El nº 585 (febrero de 1987) sirvió para poner de manifiesto, una vez más, no un nuevo superpoder, sino una nueva debilidad: Superman es vulnerable a la magia, por lo que en esta ocasión es el Fantasma Desconocido, personaje de la galería de héroes místicos de DC, el que debería encargarse de la parte no meramente física de una amenaza sobrenatural. En el nº 588 (mayo de 1987), Superman sale al espacio para ayudar a Hawkman y Hawkwoman a detener una flota invasora procedente de Thanagar. Al término de la misma, Superman es arrojado al otro extremo del universo, donde será rescatado en el nº 589 (junio de 1987) por los Green Lanterns de la Tierra. Juntos, tratarán de detener una enorme masa protoplasmática que se dirige hacia nuestro planeta al tiempo que buscan un hogar para los últimos ejemplares de una forma de vida cuyo mundo ha sido destruido.
El nº 590 (julio de 1987) presenta como compañeros de Superman a los Metal Men, unos personajes que siempre me han parecido absurdos –una suerte de Transformers tontorrones– y que aquí no mejoran la consideración que tengo de ellos. En esta ocasión, la historia sirve para poco más que recuperar en la nueva continuidad post–Crisis a su principal némesis, Chemo (que había aparecido originalmente en 1962, ya como adversario de los Metal Men).
Los números 592 y 593 (septiembre-octubre de 1987) se encuentran entre los mejores de la colección, no sólo gracias a su historia sino a que en esta ocasión John Byrne entinta sus propios dibujos y Keith Williams los fondos, ofreciendo páginas gráficamente más sólidas y mejor acabadas. De nuevo, Byrne recupera a dos de los personajes creados por Kirby para DC quince años atrás: el matrimonio formado por Big Barda y Mister Milagro, provenientes ambos de Apokolips si bien militan en el bando de los buenos.

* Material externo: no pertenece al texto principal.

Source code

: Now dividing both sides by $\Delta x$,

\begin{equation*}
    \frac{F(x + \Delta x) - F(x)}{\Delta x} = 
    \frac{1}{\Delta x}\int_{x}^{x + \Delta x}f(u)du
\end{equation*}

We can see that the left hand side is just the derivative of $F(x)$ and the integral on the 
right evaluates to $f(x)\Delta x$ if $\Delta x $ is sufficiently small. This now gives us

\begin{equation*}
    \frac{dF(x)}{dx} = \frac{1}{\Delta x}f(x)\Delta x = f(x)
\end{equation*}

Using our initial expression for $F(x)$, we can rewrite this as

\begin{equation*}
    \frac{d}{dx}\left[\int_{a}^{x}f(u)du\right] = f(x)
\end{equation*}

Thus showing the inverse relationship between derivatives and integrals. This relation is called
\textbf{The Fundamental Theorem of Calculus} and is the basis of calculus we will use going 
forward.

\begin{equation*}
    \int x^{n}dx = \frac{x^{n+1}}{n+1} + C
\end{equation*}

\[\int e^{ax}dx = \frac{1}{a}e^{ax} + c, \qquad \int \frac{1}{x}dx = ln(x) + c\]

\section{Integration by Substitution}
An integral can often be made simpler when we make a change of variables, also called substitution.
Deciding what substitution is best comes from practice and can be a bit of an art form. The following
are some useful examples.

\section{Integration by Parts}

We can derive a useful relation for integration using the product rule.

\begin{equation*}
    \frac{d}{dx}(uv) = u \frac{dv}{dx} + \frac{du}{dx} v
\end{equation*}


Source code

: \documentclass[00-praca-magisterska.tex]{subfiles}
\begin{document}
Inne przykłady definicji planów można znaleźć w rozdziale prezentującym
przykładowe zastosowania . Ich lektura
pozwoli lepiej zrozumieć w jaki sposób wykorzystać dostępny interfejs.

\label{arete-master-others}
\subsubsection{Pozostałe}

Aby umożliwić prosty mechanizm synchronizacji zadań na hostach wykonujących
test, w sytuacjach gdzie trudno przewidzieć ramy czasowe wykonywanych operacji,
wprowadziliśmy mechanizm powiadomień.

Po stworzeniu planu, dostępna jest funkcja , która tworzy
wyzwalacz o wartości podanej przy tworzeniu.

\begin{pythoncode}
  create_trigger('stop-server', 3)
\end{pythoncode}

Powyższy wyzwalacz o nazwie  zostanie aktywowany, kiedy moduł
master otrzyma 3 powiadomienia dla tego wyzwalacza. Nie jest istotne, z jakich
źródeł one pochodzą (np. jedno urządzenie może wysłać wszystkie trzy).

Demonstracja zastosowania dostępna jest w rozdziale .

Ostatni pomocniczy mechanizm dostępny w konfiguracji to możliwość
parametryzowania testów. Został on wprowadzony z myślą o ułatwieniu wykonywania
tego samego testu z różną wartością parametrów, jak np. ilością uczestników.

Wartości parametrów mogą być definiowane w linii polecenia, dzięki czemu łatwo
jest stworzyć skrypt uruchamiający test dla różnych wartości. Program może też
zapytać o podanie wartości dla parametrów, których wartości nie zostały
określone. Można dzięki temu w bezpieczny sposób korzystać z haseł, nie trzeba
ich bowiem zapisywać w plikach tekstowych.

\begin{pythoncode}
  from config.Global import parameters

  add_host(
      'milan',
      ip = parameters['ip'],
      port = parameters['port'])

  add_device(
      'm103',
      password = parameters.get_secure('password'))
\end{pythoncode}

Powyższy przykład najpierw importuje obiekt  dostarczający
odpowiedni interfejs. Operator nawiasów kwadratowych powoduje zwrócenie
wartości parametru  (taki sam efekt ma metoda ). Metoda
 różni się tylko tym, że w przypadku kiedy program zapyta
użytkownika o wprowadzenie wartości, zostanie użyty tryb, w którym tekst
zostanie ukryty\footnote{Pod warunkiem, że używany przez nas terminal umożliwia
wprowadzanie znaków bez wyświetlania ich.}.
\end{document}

Los tres habrán de enfrentarse a Sleez, una grotesca y depravada criatura exiliada de Apokolips por Darkseid que se esconde desde hace décadas en las alcantarillas bajo la Barriada Suicida, la zona más degradada, física y moralmente, de Metrópolis.
Se trata de una historia curiosa porque, una vez más, Byrne se acerca a los límites de lo admisible en el personaje: las mentes tanto de Big Barda como de Superman son anuladas y ambos se convierten en juguetes sexuales de Sleez, que los utiliza para rodar películas pornográficas que luego vende a un empresario sin escrúpulos. Bueno, en honor a la verdad hay que decir que sólo Big Barda es sometida a tal humillación (incluso, se infiere, Sleez llega a violarla), porque prefirió ser bastante más ambiguo acerca de si Superman y ella habían hecho algo más íntimo que besarse (al menos, Sleez sí parecía tener más problemas para dominar al Hombre de Acero que a Big Barda). Igual de poco valiente e inverosímil resulta que los tres superhéroes implicados, Superman, Barda y Mr. Milagro, se limiten al final a decir que no se acuerdan muy bien de lo que ha pasado o que prefieren no acordarse…y no se hable más del asunto.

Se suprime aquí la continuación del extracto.